Shannen Doherty to popularna amerykańska aktorka, doskonale znana widzom z roli Brendy Walsh w kultowym serialu " Beverly Hills, 90210". Mogliśmy oglądać ją także w takich hitach jak "Czarodziejki", "Szczury z supermarketu" i "Domek na prerii". Niestety, obecnie o gwieździe mówi się najczęściej w związku ze stale pogarszającym się stanem jej zdrowia. W 2015 roku zdiagnozowano u niej raka piersi. Ciężka walka o powrót do zdrowia zdaje się na nic, Shannen poinformowała za pośrednictwem mediów społecznościowych, że lekarze odkryli kolejne przerzuty nowotworu.
Shannen Doherty walczy z rakiem. Aktorka poinformowała o przerzutach do mózgu
Shannen Doherty ma za sobą podwójną mastektomię, poddawała się także chemioterapii i radioterapii.
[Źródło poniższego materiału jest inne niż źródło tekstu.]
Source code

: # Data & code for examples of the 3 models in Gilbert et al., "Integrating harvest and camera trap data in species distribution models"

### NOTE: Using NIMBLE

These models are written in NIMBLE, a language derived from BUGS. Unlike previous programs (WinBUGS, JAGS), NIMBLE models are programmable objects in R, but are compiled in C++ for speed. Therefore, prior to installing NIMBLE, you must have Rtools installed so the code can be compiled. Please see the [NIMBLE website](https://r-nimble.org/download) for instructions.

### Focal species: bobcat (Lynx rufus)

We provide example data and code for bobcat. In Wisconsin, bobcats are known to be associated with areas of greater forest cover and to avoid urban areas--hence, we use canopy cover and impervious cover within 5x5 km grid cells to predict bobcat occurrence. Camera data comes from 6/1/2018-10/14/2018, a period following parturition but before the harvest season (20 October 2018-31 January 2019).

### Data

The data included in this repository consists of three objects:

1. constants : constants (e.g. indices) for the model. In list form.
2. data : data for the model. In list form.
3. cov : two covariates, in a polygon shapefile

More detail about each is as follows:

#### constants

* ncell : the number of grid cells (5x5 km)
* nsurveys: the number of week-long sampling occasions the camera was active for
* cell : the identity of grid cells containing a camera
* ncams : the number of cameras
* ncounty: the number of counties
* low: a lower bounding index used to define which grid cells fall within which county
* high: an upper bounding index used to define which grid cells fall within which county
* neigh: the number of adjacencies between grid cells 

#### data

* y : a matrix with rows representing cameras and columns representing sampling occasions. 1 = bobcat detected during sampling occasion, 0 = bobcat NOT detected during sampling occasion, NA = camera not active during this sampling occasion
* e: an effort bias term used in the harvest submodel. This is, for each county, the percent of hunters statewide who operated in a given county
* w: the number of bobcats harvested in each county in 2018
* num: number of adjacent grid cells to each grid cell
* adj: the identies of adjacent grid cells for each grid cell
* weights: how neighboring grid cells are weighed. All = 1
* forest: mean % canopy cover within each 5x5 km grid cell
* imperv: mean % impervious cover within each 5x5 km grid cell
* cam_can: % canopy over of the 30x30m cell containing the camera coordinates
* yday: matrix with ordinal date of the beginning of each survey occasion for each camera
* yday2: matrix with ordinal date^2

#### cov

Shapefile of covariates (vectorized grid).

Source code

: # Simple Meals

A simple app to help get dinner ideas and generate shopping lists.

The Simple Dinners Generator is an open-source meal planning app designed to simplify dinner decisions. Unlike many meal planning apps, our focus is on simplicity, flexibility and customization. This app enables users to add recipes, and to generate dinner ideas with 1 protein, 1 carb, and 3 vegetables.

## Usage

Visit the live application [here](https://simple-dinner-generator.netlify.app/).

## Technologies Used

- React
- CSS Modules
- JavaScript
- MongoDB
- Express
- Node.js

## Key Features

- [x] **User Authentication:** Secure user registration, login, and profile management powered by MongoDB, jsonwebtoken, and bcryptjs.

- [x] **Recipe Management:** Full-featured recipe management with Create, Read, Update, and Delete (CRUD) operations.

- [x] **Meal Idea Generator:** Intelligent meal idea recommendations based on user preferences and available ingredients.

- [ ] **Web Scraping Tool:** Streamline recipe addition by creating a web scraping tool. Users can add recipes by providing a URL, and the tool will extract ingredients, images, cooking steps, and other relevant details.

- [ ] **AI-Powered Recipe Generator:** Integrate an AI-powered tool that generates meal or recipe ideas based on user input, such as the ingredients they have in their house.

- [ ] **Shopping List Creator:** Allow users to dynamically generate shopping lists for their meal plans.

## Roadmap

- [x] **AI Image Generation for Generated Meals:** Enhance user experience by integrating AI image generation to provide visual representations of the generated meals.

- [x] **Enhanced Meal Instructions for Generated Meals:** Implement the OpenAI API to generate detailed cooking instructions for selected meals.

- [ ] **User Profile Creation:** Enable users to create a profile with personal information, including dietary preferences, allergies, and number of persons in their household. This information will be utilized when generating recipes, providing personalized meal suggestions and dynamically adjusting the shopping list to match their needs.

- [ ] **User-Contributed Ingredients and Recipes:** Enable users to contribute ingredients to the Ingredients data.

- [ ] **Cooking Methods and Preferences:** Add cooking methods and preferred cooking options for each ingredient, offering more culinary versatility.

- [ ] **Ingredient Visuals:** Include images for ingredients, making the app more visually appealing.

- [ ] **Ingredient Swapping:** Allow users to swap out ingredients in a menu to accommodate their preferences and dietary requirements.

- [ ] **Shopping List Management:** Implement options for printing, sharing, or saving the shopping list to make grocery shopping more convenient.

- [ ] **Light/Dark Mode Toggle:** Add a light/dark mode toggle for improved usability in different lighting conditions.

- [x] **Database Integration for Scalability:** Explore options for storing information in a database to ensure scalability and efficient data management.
W 2017 rok poinformowała o remisji nowotworu. Niestety, po trzech latach rak ponownie dał o sobie znać. Na profilu aktorki na Instagramie pojawiło się nagranie ze szpitala i wpis, w którym poinformowała, że lekarze wykryli przerzuty do mózgu. Gwiazda "Beverly Hills" nie ukrywa, że jest przerażona.
- 5 stycznia tomografia wykazała obecność przerzutów w moim mózgu. 12 stycznia odbyła się pierwsza runda naświetlania. Mój strach jest oczywisty. Mam skrajną klaustrofobię i w moim życiu wiele się dzieje. Mam szczęście, ponieważ mam wspaniałych lekarzy, takich jak dr. Amin Mirahdi, i niesamowitych techników w Cedar Sinai. Ale ten strach. Zawirowania, czas tego wszystkiego. Tak może wyglądać rak - napisała.
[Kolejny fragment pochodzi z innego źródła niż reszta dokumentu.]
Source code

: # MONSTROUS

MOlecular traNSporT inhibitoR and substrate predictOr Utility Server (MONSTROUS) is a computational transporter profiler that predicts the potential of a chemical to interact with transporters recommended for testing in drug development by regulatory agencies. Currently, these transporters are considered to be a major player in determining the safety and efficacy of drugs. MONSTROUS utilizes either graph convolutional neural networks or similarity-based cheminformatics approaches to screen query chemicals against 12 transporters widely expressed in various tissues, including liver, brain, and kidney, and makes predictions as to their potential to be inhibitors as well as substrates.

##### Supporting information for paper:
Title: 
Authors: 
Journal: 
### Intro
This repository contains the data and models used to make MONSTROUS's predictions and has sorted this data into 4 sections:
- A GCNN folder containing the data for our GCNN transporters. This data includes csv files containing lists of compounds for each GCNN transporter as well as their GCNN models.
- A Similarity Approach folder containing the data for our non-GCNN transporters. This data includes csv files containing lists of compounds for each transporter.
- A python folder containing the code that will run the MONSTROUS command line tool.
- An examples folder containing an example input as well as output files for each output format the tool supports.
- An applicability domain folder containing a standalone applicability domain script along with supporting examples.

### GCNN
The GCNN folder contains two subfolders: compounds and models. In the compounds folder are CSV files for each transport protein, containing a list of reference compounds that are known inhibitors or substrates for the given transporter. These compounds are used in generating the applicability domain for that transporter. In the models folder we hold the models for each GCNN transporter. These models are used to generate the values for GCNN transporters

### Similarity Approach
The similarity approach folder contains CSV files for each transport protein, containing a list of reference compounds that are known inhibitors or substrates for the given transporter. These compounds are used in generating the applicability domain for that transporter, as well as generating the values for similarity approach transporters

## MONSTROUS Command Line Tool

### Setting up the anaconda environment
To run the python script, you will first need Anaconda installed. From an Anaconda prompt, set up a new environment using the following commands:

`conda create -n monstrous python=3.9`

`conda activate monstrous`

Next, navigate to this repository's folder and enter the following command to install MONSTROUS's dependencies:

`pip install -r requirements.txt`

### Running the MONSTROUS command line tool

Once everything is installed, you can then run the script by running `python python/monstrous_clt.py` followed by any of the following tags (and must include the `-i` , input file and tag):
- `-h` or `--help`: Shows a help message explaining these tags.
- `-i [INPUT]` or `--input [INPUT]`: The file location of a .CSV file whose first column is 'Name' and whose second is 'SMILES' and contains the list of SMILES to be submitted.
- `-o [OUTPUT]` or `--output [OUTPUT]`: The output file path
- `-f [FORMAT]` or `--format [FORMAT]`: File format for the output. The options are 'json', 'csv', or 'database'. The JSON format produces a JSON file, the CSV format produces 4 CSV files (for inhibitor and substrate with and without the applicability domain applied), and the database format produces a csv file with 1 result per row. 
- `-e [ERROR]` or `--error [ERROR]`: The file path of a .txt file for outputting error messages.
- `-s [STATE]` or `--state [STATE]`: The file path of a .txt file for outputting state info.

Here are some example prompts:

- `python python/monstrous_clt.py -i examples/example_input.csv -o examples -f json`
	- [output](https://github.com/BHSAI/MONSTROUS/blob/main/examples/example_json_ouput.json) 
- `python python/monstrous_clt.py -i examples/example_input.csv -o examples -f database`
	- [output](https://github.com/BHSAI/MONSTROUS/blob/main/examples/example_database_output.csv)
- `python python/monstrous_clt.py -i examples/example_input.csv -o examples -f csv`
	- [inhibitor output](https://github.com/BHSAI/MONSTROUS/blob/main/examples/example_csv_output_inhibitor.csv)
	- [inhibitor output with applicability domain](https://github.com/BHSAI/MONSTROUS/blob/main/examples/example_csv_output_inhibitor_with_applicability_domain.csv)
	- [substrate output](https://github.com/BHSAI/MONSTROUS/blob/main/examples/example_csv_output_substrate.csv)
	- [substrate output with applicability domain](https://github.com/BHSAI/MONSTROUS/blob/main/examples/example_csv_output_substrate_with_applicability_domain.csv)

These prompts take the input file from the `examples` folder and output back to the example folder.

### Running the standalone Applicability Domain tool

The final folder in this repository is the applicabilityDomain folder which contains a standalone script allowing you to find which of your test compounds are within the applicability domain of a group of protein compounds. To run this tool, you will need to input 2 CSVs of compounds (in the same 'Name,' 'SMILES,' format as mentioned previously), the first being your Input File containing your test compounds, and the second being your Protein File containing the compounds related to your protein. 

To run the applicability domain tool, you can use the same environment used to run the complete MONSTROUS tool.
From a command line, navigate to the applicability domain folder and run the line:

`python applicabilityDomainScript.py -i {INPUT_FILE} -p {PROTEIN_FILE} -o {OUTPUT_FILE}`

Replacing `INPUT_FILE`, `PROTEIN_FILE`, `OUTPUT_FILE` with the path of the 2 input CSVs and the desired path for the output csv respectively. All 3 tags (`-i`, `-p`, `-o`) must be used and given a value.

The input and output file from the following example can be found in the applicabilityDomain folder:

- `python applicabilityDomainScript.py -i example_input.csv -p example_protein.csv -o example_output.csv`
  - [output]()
Pod postem Doherty pojawiło się wiele komentarzy ze słowami otuchy.
Stan zdrowia Shannen Doherty się pogorszył. Aktorka ma przerzuty raka do mózgu
W wywiadzie dla "Elle" w 2022 roku Shannen Doherty opowiadała o tym, że nie jest jeszcze gotowa na śmierć i ma zamiar walczyć o swoje zdrowie z całych sił.
- Żeby móc walczyć z rakiem, trzeba kopać głęboko. Wtedy na wierzch wychodzą rzeczy, które się mocno ukrywało. A można odkryć piękne rzeczy. Odnajduje się własne słabości, ponownie zaczynasz ufać ludziom i znajdujesz przebaczenie (...) Nadal są rzeczy, które muszę powiedzieć mamie. Chcę, żeby mój mąż wiedział, ile dla mnie znaczy. Ale teraz nie chcę tego robić. Czuję, że to takie ostateczne, kończące. Jakbym odchodziła. Inni postawili już na mnie krzyżyk. Nie jestem gotowa na odejście. Mam w sobie dużo życia - mówiła.
Z całych sił trzymamy kciuki za zdrowie gwiazdy.